*** EXERCISE DATA
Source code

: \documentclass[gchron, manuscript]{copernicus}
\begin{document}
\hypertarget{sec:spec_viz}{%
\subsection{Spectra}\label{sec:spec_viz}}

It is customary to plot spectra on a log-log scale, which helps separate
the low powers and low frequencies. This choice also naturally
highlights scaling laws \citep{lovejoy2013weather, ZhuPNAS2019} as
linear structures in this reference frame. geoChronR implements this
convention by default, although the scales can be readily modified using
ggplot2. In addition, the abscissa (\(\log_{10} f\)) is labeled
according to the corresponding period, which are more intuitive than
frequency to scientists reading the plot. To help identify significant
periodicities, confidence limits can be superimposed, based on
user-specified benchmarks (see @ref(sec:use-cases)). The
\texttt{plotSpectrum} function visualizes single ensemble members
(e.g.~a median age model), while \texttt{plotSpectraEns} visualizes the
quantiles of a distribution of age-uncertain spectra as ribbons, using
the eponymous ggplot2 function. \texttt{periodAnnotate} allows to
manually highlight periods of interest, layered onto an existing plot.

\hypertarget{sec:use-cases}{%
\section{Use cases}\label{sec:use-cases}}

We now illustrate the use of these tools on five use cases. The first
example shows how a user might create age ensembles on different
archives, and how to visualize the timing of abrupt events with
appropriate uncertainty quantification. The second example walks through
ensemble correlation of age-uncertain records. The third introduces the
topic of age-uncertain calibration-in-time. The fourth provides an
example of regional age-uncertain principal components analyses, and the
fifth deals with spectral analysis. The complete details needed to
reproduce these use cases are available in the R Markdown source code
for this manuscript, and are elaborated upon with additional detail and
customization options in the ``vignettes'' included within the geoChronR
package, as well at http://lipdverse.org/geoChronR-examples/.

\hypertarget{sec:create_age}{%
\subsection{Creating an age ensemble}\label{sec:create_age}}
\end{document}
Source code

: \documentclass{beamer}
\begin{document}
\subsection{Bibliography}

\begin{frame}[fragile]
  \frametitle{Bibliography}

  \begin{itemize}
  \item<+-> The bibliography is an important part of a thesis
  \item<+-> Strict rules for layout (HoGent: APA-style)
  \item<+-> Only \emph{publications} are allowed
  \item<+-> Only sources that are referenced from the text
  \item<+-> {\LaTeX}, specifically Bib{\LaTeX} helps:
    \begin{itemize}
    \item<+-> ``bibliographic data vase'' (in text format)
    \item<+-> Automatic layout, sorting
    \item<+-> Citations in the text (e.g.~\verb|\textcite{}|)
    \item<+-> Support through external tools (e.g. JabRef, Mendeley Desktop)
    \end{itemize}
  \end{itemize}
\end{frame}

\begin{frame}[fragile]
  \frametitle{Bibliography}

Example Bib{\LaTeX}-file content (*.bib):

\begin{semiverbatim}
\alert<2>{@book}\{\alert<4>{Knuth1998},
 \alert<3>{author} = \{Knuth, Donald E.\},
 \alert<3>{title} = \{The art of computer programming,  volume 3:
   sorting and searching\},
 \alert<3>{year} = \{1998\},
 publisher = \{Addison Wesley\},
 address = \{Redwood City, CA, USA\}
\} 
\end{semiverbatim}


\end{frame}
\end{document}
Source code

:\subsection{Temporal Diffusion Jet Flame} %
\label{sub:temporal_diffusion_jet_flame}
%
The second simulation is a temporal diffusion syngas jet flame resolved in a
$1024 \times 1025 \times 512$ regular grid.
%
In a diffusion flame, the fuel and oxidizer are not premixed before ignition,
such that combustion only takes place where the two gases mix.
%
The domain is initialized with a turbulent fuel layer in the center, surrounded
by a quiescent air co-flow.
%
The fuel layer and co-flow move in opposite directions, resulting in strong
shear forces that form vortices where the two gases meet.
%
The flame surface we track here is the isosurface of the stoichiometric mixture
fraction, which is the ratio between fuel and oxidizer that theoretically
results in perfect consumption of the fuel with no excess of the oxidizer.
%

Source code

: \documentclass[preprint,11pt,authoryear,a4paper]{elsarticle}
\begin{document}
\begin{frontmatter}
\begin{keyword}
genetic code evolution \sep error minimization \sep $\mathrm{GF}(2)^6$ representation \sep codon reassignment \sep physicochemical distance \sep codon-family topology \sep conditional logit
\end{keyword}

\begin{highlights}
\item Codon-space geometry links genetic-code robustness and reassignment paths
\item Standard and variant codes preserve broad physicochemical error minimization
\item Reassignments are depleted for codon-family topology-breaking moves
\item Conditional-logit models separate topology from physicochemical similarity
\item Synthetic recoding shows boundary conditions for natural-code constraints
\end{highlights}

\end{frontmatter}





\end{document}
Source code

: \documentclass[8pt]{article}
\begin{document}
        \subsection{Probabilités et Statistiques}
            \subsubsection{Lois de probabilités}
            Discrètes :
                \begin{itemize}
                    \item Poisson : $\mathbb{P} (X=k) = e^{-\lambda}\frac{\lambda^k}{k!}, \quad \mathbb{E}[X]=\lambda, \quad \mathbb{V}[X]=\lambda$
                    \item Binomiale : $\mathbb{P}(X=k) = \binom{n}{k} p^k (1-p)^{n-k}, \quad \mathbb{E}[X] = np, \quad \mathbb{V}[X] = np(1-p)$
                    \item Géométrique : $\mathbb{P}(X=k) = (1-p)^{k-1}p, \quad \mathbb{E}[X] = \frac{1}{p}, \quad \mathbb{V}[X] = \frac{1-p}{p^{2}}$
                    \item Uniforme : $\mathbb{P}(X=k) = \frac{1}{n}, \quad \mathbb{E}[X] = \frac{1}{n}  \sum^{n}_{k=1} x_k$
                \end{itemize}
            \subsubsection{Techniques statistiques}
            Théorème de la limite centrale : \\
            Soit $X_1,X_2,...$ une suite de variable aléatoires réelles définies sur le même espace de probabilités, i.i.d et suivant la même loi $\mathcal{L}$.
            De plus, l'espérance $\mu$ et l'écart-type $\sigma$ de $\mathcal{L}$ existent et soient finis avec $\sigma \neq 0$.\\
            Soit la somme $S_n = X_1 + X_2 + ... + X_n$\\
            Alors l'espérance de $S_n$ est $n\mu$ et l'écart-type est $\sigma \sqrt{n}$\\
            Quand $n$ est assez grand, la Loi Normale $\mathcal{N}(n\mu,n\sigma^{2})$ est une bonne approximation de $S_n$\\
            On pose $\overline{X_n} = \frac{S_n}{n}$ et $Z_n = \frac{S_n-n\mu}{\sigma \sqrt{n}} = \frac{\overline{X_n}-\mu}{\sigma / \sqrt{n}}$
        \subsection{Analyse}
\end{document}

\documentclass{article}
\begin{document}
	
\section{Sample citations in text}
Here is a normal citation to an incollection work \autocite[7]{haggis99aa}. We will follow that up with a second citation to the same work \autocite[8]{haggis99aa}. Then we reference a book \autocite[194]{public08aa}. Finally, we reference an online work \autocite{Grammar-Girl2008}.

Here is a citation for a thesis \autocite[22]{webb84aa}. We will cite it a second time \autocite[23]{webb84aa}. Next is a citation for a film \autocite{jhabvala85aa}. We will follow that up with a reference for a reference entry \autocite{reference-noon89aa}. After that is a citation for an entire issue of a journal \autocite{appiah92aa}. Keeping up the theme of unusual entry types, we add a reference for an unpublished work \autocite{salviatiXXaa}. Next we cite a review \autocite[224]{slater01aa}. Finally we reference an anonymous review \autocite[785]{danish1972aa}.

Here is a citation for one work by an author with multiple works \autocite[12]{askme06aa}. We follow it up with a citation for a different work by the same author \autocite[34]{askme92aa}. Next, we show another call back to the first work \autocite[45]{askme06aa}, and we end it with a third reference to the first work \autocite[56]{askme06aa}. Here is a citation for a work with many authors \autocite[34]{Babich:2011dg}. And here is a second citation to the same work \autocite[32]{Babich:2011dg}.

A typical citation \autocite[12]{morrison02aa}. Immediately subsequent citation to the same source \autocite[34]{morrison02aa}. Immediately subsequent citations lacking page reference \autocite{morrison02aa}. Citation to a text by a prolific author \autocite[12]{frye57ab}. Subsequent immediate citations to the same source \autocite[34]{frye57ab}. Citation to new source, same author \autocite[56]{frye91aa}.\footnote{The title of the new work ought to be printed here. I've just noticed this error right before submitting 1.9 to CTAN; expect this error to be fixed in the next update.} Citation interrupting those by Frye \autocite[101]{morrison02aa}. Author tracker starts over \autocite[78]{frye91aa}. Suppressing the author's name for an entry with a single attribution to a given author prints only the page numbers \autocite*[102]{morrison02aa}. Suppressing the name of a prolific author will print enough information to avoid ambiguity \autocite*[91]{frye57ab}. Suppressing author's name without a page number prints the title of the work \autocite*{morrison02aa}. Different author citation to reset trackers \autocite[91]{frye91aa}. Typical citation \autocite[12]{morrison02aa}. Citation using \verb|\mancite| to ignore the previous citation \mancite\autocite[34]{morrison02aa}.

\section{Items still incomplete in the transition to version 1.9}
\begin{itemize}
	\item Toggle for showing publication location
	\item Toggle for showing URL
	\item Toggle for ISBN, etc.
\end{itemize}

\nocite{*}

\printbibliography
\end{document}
******
HOW TO COMPLETE THIS TASK: Search the records for the word "geoChronR", then list every line that has it.

PROBLEM SOLUTION:
linear structures in this reference frame. geoChronR implements this
customization options in the ``vignettes'' included within the geoChronR
package, as well at http://lipdverse.org/geoChronR-examples/.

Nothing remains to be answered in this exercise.